Associational actions – An association may, in some circumstances, bring an action on behalf of its members. See this previous entry regarding the recent trial against the VA for more discussion on the requirements for associational standing.
Mass actions – Many lawsuits that people commonly associate with the term “class action” are really mass actions. Mass actions are cases that involve the joinder of many individual claims for discovery, resolution of certain legal issues, or other purposes. Unlike class actions, however, each claim ultimately has to be brought by an individual plaintiff, who must have some involvement in the proceedings. Examples include many products liability cases, like those involving alleged injuries caused by tobacco, asbestos, or pharmaceuticals, where a common set of acts form the basis of a the claim for liability but where the effects are too individualized to establish all of the requirements necessary to support a true class action. They may also be cases involving claims that arise from a single catastrophic event, like an airplane crash, toxic leak, or oil spill. A well-known example is the Exxon Valdez oil spill case. When numerous mass actions against the same defendant or group of defendants are filed in the federal courts, the cases are often transferred to a single district court under rules promulgated by the United States Judicial Panel on Multidistrict Litigation (MDL).
Bellwether trials – This is not so much a type of lawsuit but rather a procedural device to assist in resolving cases involving similar claims. A bellwether trial is a essentially a sample test case, where one claim or set of claims are tried first to establish a precedent for the rest. Bellwether trials generally cannot be used to bind parties in one case to the results of another, but they can be a useful tool for providing information to assist attorneys with valuing similar cases for settlement purposes. Here are some good entries discussing bellwether trials from the Drug and Device Blog and the Mass Tort Litigation Blog.
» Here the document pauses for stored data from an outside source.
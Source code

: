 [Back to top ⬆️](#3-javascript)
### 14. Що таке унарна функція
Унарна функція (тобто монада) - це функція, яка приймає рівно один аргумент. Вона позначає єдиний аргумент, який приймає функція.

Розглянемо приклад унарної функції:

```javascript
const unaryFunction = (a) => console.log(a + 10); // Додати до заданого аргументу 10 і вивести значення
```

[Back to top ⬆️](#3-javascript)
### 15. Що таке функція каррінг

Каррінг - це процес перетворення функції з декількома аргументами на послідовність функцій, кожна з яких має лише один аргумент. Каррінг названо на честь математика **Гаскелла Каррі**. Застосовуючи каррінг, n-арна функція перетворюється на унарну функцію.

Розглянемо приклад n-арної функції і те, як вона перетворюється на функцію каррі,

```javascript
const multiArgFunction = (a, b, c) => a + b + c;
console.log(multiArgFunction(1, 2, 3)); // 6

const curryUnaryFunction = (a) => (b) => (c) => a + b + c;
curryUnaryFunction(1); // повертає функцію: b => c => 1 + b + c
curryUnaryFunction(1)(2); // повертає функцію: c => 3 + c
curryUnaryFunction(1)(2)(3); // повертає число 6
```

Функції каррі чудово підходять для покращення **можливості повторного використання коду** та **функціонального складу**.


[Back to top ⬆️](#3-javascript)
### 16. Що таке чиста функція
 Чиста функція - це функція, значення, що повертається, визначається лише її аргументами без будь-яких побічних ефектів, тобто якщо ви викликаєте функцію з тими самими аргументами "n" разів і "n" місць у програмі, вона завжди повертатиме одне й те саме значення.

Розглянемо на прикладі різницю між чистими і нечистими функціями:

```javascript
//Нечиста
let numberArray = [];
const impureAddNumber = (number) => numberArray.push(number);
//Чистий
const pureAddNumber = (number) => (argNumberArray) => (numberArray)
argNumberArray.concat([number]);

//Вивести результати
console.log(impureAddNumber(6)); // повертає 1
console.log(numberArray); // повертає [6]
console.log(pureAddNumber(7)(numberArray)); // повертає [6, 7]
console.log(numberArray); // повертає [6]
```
Aggregator actions – For lack of a better phrase, this novel procedural vehicle involves the assignment of various plaintiffs’ right to pursue a lawsuit to a single person or entity, called an aggregator. This procedural device is at issue in a case now pending before the United States Supreme Court. See this entry at SCOTUS Blog.
Virtual representation – This is a concept applied in the trusts and estates area. Under the doctrine of virtual representation, the participation in a proceeding of one heir or trust beneficiary can sometimes be deemed to be sufficient to protect the interests of unborn, unascertainable, or minor beneficiaries who could not otherwise appear. See page 20 of this comprehensive summary of the 2005 Uniform Trust Code.
Non-mutual offensive collateral estoppel – The doctrine of collateral estoppel, or issue preclusion, provides that a party can be prevented from relitigating certain issues that were previously resolved against it. Ordinarily, the concept applies to issues that were previously litigated between the same parties, but is sometimes possible for a plaintiff to bind a defendant to an earlier ruling in a case in which the plaintiff was not a party, if the earlier case involved a plaintiff with similar interests, and if the defendant had the same incentives to defend the lawsuit. This doctrine has been applied only in very limited situations. For a good analysis, see this Ninth Circuit Court of Appeals opinion.
Reverse Bifurcation – Is a controversial procedure used in the West Virginia courts in which the punitive damages phase of a mass tort case against a defendant is tried before the liability phase. See previous entries here, here, and here.